(Activity): Make an exact copy of the lines starting at the top of the listing below and ending at the line that contains "## boat_house", inclusive.

*** Study material Section Begins ***

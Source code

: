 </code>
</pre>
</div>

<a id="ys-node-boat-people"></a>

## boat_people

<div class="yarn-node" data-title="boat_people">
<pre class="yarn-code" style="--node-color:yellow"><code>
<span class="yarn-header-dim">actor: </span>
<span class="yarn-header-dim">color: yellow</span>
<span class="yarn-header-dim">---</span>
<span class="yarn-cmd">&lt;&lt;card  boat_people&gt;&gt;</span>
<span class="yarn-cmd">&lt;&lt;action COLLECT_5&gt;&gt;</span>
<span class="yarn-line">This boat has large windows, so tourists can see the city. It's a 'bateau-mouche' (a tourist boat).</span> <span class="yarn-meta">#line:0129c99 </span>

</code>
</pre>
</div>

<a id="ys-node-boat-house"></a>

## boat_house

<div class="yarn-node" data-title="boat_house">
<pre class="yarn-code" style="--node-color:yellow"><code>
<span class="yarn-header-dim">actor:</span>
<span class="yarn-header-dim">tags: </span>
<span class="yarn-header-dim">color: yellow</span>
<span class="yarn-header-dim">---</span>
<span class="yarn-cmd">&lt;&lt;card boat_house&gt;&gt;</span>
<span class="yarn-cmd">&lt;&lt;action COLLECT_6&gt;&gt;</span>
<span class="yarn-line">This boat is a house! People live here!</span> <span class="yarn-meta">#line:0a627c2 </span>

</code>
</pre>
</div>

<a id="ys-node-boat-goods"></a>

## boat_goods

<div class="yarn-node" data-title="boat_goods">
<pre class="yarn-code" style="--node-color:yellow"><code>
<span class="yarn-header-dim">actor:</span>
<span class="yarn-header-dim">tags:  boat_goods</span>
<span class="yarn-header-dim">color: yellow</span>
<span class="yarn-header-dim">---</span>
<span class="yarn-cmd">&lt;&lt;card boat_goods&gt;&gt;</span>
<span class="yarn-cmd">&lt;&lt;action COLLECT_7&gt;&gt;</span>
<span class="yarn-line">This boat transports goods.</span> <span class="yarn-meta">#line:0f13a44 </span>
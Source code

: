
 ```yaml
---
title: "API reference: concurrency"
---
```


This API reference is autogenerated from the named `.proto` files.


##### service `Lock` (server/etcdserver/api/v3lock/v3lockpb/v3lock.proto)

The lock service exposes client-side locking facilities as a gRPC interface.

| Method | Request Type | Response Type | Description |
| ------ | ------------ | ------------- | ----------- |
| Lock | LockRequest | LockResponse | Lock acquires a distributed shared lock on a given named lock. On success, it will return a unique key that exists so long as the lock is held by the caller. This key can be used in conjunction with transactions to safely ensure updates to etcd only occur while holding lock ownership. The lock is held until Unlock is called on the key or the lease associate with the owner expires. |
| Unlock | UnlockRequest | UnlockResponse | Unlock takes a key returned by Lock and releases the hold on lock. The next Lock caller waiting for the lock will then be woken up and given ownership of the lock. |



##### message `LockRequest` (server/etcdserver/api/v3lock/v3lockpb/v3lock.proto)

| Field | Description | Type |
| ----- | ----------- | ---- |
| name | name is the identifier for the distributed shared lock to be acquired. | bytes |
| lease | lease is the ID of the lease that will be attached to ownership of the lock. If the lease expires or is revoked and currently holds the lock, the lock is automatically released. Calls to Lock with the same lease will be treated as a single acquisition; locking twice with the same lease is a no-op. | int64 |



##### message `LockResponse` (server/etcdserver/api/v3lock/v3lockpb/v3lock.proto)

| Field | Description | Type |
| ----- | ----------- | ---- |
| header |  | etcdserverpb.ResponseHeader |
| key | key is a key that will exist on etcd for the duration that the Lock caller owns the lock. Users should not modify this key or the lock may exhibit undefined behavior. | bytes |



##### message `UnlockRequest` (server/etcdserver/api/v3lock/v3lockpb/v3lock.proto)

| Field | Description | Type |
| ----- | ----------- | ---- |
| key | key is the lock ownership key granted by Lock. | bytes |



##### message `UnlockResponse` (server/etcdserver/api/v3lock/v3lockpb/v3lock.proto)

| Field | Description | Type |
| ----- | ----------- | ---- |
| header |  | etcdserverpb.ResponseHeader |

*** Study material Section Ends ***

(Task solution):
Source code

: </code>
</pre>
</div>

<a id="ys-node-boat-people"></a>

## boat_people

<div class="yarn-node" data-title="boat_people">
<pre class="yarn-code" style="--node-color:yellow"><code>
<span class="yarn-header-dim">actor: </span>
<span class="yarn-header-dim">color: yellow</span>
<span class="yarn-header-dim">---</span>
<span class="yarn-cmd">&lt;&lt;card  boat_people&gt;&gt;</span>
<span class="yarn-cmd">&lt;&lt;action COLLECT_5&gt;&gt;</span>
<span class="yarn-line">This boat has large windows, so tourists can see the city. It's a 'bateau-mouche' (a tourist boat).</span> <span class="yarn-meta">#line:0129c99 </span>

</code>
</pre>
</div>

<a id="ys-node-boat-house"></a>

## boat_house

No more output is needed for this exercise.